Monday, November 05, 2012

Joe Di Maulo's luck finally runs out: Top Mafioso shot dead

Joe Di Maulo as he might've
looked in his last moments.
   Longtime Mafioso Joe Di Maulo, 72 -- popped twice in the dome Sunday Nov. 4, 2012 at 9:30 p.m. at his home in Blainville --had  lived a charmed life until yesterday.
   The homely Mafioso was long considered second-in-command in the Rizzuto clan and yet managed to avoid major legal trouble for his entire life in spite of being involved in some seriously punishable offenses.
   One source told me that among the many businesses he owned was a bar on St. Lawrence, on the east side (across from the old Cafe Shed - Di Salvio's building). In the early '90s weapons and briefcases full of drugs would routinely pass through the bar. The booze was not legit but he didn't get nailed because he made the cops happy.
   Di Maulo and his older brother got onto the front lines of the local mob in the late sixties by fighting in a streetwar against the loose cannon Richard "The Cat" Blass and his one-man anti-Mafia spree.
   Di Maulo became publicly known in 1971 after he and two others killed a guy in a bar at 94 Ste.Catherine E. The trio slashed the guy's throat because the man's friend had just shot two people in the bar and gotten away. The three were originally convicted but key witness Paulette Gingras, 19, the girlfriend of the dead man, changed her testimony entirely, leading the three to be released.
   By this time Di Maulo had already married Raynald Desjardins' sister. The two of them would rise in the ranks apace, reaching the apex of Mafioso glory. Both of them made it to near the top in spite of neither being Sicillian.
   Di Maulo, unlike the Rizzutos and other local Mafia, was not Sicilian. The ruling Rizzuto clan was, of course, Sicillian, having wiped out the Calabrian Cotroni-backed Violi faction years earlier.
   Di Maulo was from a village of 500 called Montorio in the province of Campobasso. But he was aligned with the Calabrian clique, having earned his stripes under Cotroni.
   Di Maulo jumped to the frontrunning Sicilian Rizzuto clan when he felt the winds of change were blowing.
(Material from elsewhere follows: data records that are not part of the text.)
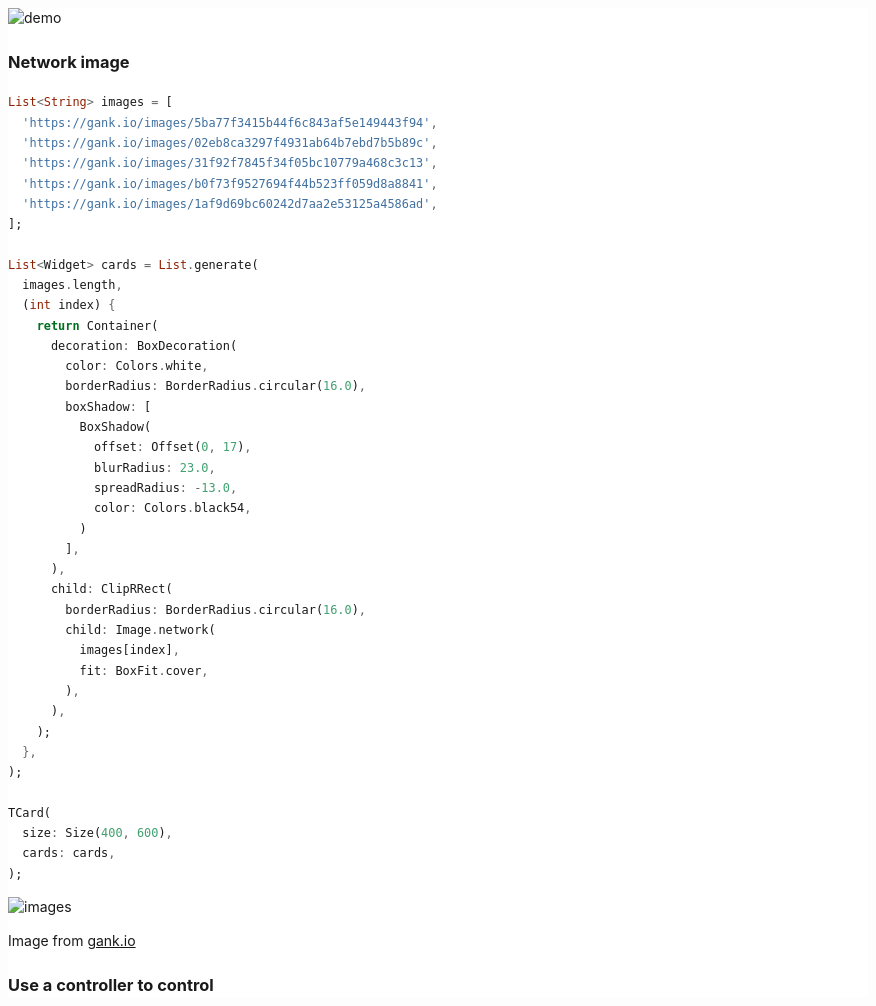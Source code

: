 <img src="./example/demo.gif" width="334" alt="demo">

### Network image

```dart
List<String> images = [
  'https://gank.io/images/5ba77f3415b44f6c843af5e149443f94',
  'https://gank.io/images/02eb8ca3297f4931ab64b7ebd7b5b89c',
  'https://gank.io/images/31f92f7845f34f05bc10779a468c3c13',
  'https://gank.io/images/b0f73f9527694f44b523ff059d8a8841',
  'https://gank.io/images/1af9d69bc60242d7aa2e53125a4586ad',
];

List<Widget> cards = List.generate(
  images.length,
  (int index) {
    return Container(
      decoration: BoxDecoration(
        color: Colors.white,
        borderRadius: BorderRadius.circular(16.0),
        boxShadow: [
          BoxShadow(
            offset: Offset(0, 17),
            blurRadius: 23.0,
            spreadRadius: -13.0,
            color: Colors.black54,
          )
        ],
      ),
      child: ClipRRect(
        borderRadius: BorderRadius.circular(16.0),
        child: Image.network(
          images[index],
          fit: BoxFit.cover,
        ),
      ),
    );
  },
);

TCard(
  size: Size(400, 600),
  cards: cards,
);
```

![images](./example/images.gif)

Image from [gank.io](gank.io)

### Use a controller to control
He made the switch just in time to prosper.
   In 1993 Di Maulo was among a bunch of Mafia members accused of to trying to score a $450 million commission to help liquidate $3 billion of gold taken stolen by the Philippine government and stored in vaults in Hong Kong and Zurich. The gold disappeared from dictator Ferdinand Marcos’ palace when he was overthrown in 1986.
   By the mid-90s Di Maulo was said to be the number two man in the local Mafia. He spent two days in jail in August 1995 on charges of trying to bribe an RCMP officer with $100,000 in exchange for destroying evidence against his older brother Jimmy, a multi-millionaire who had been imprisoned for 12 years after confessing to laundering $10 million over four years. The bust was the result of a money-exchange sting the cops set up at Peel and de Maisonneuve in 1994. Over 50 people were busted in that deal.
   Once again, the bribery charges didn't stick. Joe Di Maulo was released in August of 1995 for lack of evidence.
   He was also acquitted of a drunk driving charge after being pulled over on the Main on September 22, 1998. He had refused to take a breathalyzer but he was acquitted three years later.  (You might want to get the name of this guy's lawyers, they seem to be pretty good! - Chimples)
  Alleged Montreal Mafia boss Vito Rizzuto recently returned to town after being released from prison.    
  Some will connect the dots. The crime could either be interpreted as part of the ongoing attack against the Rizzuto clan, or perhaps some internal housecleaning within the Rizzutos for possible past transgressions.
   There is some consensus that he sided with Sal Montagna's anti-Rizzuto uprising (along with Arcuri and Desjardins) but others suggested that he remained loyal. All four would-be rebels are out of the picture now.

6 comments:

  1. Di Salvio and Shed are on different sides of the street...which bar are you referring to? The Globe was known to be mob owned.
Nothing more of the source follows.